**PROBLEM**: All lines containing the string "object" must be copied from the entries.

-- ENTRIES PROVIDED follows --

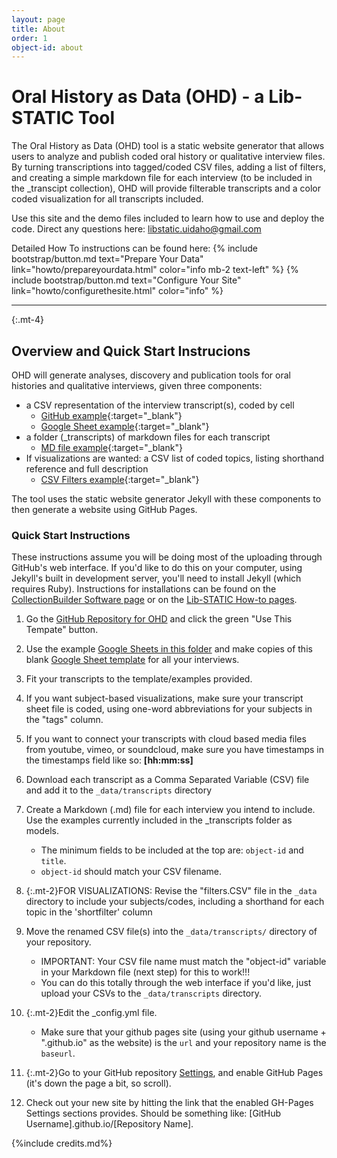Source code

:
 ```yaml
---
layout: page
title: About
order: 1
object-id: about
---
```

# Oral History as Data (OHD) - a Lib-STATIC Tool

The Oral History as Data (OHD) tool is a static website generator that allows users to analyze and publish coded oral history or qualitative interview files. By turning transcriptions into tagged/coded CSV files, adding a list of filters, and creating a simple markdown file for each interview (to be included in the _transcipt collection), OHD will provide filterable transcripts and a color coded visualization for all transcripts included. 

Use this site and the demo files included to learn how to use and deploy the code. Direct any questions here: 
<libstatic.uidaho@gmail.com>

Detailed How To instructions can be found here: 
{% include bootstrap/button.md text="Prepare Your Data" link="howto/prepareyourdata.html" color="info mb-2 text-left" %} 
{% include bootstrap/button.md text="Configure Your Site" link="howto/configurethesite.html" color="info" %}


---

{:.mt-4}
## Overview and Quick Start Instrucions

OHD will generate analyses, discovery and publication tools for oral histories and qualitative interviews, given three components:

- a CSV representation of the interview transcript(s), coded by cell 
    - [GitHub example](https://github.com/uidaholib/oral-history-as-data/blob/master/_data/transcripts/armantrout.csv){:target="_blank"}
    - [Google Sheet example](https://docs.google.com/spreadsheets/d/1PjPOTsLjGdfFyIn1S4UyzAWkSHjajCxE7kdxP6asQoE/edit?usp=sharing){:target="_blank"} 
- a folder (_transcripts) of markdown files for each transcript 
    - [MD file example](https://github.com/uidaholib/oral-history-as-data/edit/master/_transcripts/armantrout.md){:target="_blank"}
- If visualizations are wanted: a CSV list of coded topics, listing shorthand reference and full description 
    - [CSV Filters example](https://github.com/uidaholib/oral-history-as-data/blob/master/_data/filters.csv){:target="_blank"}

The tool uses the static website generator Jekyll with these components to then generate a website using GitHub Pages. 

### Quick Start Instructions
These instructions assume you will be doing most of the uploading through GitHub's web interface. If you'd like to do this on your computer, using Jekyll's built in development server, you'll need to install Jekyll (which requires Ruby). Instructions for installations can be found on the [CollectionBuilder Software page](https://collectionbuilder.github.io/docs/software.html) or on the [Lib-STATIC How-to pages](https://lib-static.github.io/howto/).

1. Go the [GitHub Repository for OHD](https://github.com/uidaholib/oral-history-as-data) and click the green "Use This Tempate" button.

2. Use the example [Google Sheets in this folder](https://drive.google.com/drive/folders/1Vkn6tWRow5-0z4ENJIf3vHWS-UDIQ5Z2?usp=sharing) and make copies of this blank [Google Sheet template](https://docs.google.com/spreadsheets/d/1uWrPMItiP-XOSkm7gyC8b9bl3tpSQRj9zLzS5y8QnW0/edit#gid=0) for all your interviews.

3. Fit your transcripts to the template/examples provided.

4. If you want subject-based visualizations, make sure your transcript sheet file is coded, using one-word abbreviations for your subjects in the "tags" column.

5. If you want to connect your transcripts with cloud based media files from youtube, vimeo, or soundcloud, make sure you have timestamps in the timestamps field like so: **[hh:mm:ss]**

5. Download each transcript as a Comma Separated Variable (CSV) file and add it to the `_data/transcripts` directory

6. Create a Markdown (.md) file for each interview you intend to include. Use the examples currently included in the _transcripts folder  as models.    
    - The minimum fields to be included at the top are: `object-id`  and `title`. 
    - `object-id` should match your CSV filename.

7. {:.mt-2}FOR VISUALIZATIONS: Revise the "filters.CSV" file in the `_data` directory to include your subjects/codes, including a shorthand for each topic in the 'shortfilter' column

8. Move the renamed CSV file(s) into the `_data/transcripts/` directory of your repository.
    - IMPORTANT: Your CSV file name must match the "object-id" variable in your Markdown file (next step) for this to work!!!
    - You can do this totally through the web interface if you'd like, just upload your CSVs to the `_data/transcripts` directory.

9. {:.mt-2}Edit the _config.yml file. 
    - Make sure that your github pages site (using your github username + ".github.io" as the website) is the `url` and your repository name is the `baseurl`. 

9. {:.mt-2}Go to your GitHub repository [Settings](/settings), and enable GitHub Pages (it's down the page a bit, so scroll).

10. Check out your new site by hitting the link that the enabled GH-Pages Settings sections provides. Should be something like: [GitHub Username].github.io/[Repository Name].

{%include credits.md%} 





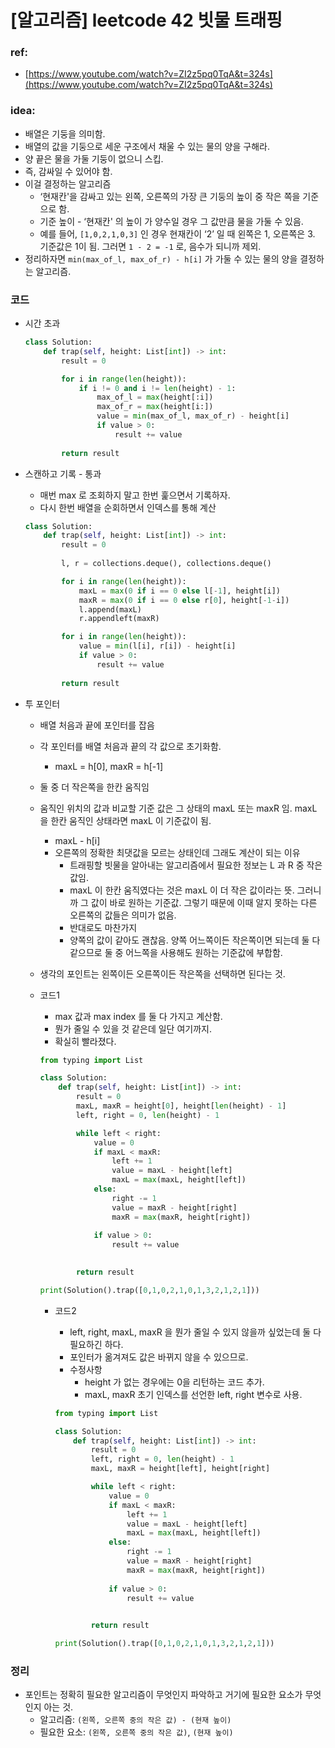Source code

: # [알고리즘] leetcode 42 빗물 트래핑

### ref:

- [https://www.youtube.com/watch?v=ZI2z5pq0TqA&t=324s](https://www.youtube.com/watch?v=ZI2z5pq0TqA&t=324s)

### idea:

- 배열은 기둥을 의미함.
- 배열의 값을 기둥으로 세운 구조에서 채울 수 있는 물의 양을 구해라.
- 양 끝은 물을 가둘 기둥이 없으니 스킵.
- 즉, 감싸일 수 있어야 함.
- 이걸 결정하는 알고리즘
    - ‘현재칸'을 감싸고 있는 왼쪽, 오른쪽의 가장 큰 기둥의 높이 중 작은 쪽을 기준으로 함.
    - 기준 높이 - ‘현재칸' 의 높이 가 양수일 경우 그 값만큼 물을 가둘 수 있음.
    - 예를 들어, `[1,0,2,1,0,3]` 인 경우 현재칸이 ‘2’ 일 때 왼쪽은 1, 오른쪽은 3. 기준값은 1이 됨. 그러면 `1 - 2 = -1` 로, 음수가 되니까 제외.
- 정리하자면 `min(max_of_l, max_of_r) - h[i]` 가 가둘 수 있는 물의 양을 결정하는 알고리즘.

### 코드

- 시간 초과
    
    ```python
    class Solution:
        def trap(self, height: List[int]) -> int:
            result = 0
    
            for i in range(len(height)):
                if i != 0 and i != len(height) - 1:
                    max_of_l = max(height[:i])
                    max_of_r = max(height[i:])
                    value = min(max_of_l, max_of_r) - height[i]
                    if value > 0:
                        result += value
                
            return result
    ```
    
- 스캔하고 기록 - 통과
    - 매번 max 로 조회하지 말고 한번 훑으면서 기록하자.
    - 다시 한번 배열을 순회하면서 인덱스를 통해 계산
    
    ```python
    class Solution:
        def trap(self, height: List[int]) -> int:
            result = 0
            
            l, r = collections.deque(), collections.deque()
    
            for i in range(len(height)):
                maxL = max(0 if i == 0 else l[-1], height[i])
                maxR = max(0 if i == 0 else r[0], height[-1-i])
                l.append(maxL)
                r.appendleft(maxR)
    
            for i in range(len(height)):
                value = min(l[i], r[i]) - height[i]
                if value > 0:
                    result += value
                
            return result
    ```
    

- 투 포인터
    - 배열 처음과 끝에 포인터를 잡음
    - 각 포인터를 배열 처음과 끝의 각 값으로 초기화함.
        - maxL = h[0], maxR = h[-1]
    - 둘 중 더 작은쪽을 한칸 움직임
    - 움직인 위치의 값과 비교할 기준 값은 그 상태의 maxL 또는 maxR 임. maxL 을 한칸 움직인 상태라면 maxL 이 기준값이 됨.
        - maxL - h[i]
        - 오른쪽의 정확한 최댓값을 모르는 상태인데 그래도 계산이 되는 이유
            - 트래핑할 빗물을 알아내는 알고리즘에서 필요한 정보는 L 과 R 중 작은 값임.
            - maxL 이 한칸 움직였다는 것은 maxL 이 더 작은 값이라는 뜻. 그러니까 그 값이 바로 원하는 기준값. 그렇기 때문에 이때 알지 못하는 다른 오른쪽의 값들은 의미가 없음.
            - 반대로도 마찬가지
            - 양쪽의 값이 같아도 괜찮음. 양쪽 어느쪽이든 작은쪽이면 되는데 둘 다 같으므로 둘 중 어느쪽을 사용해도 원하는 기준값에 부합함.
    - 생각의 포인트는 왼쪽이든 오른쪽이든 작은쪽을 선택하면 된다는 것.
    
    - 코드1
        - max 값과 max index 를 둘 다 가지고 계산함.
        - 뭔가 줄일 수 있을 것 같은데 일단 여기까지.
        - 확실히 빨라졌다.
        
        ```python
        from typing import List
        
        class Solution:
            def trap(self, height: List[int]) -> int:
                result = 0
                maxL, maxR = height[0], height[len(height) - 1]
                left, right = 0, len(height) - 1
        
                while left < right:
                    value = 0
                    if maxL < maxR:
                        left += 1
                        value = maxL - height[left]
                        maxL = max(maxL, height[left])
                    else:
                        right -= 1
                        value = maxR - height[right]
                        maxR = max(maxR, height[right])
                    
                    if value > 0:
                        result += value
        
                    
                return result
        
        print(Solution().trap([0,1,0,2,1,0,1,3,2,1,2,1]))
        ```
        
        - 코드2
            - left, right, maxL, maxR 을 뭔가 줄일 수 있지 않을까 싶었는데 둘 다 필요하긴 하다.
            - 포인터가 옮겨져도 값은 바뀌지 않을 수 있으므로.
            - 수정사항
                - height 가 없는 경우에는 0을 리턴하는 코드 추가.
                - maxL, maxR 초기 인덱스를 선언한 left, right 변수로 사용.
            
            ```python
            from typing import List
            
            class Solution:
                def trap(self, height: List[int]) -> int:
                    result = 0
                    left, right = 0, len(height) - 1
                    maxL, maxR = height[left], height[right]
            
                    while left < right:
                        value = 0
                        if maxL < maxR:
                            left += 1
                            value = maxL - height[left]
                            maxL = max(maxL, height[left])
                        else:
                            right -= 1
                            value = maxR - height[right]
                            maxR = max(maxR, height[right])
                        
                        if value > 0:
                            result += value
            
                        
                    return result
            
            print(Solution().trap([0,1,0,2,1,0,1,3,2,1,2,1]))
            ```
            
    

### 정리

- 포인트는 정확히 필요한 알고리즘이 무엇인지 파악하고 거기에 필요한 요소가 무엇인지 아는 것.
    - 알고리즘: `(왼쪽, 오른쪽 중의 작은 값) - (현재 높이)`
    - 필요한 요소: `(왼쪽, 오른쪽 중의 작은 값)`, `(현재 높이)`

-- ENTRIES PROVIDED concluded --

**EXERCISE RESULT**:
object-id: about
    - The minimum fields to be included at the top are: `object-id`  and `title`. 
    - `object-id` should match your CSV filename.
    - IMPORTANT: Your CSV file name must match the "object-id" variable in your Markdown file (next step) for this to work!!!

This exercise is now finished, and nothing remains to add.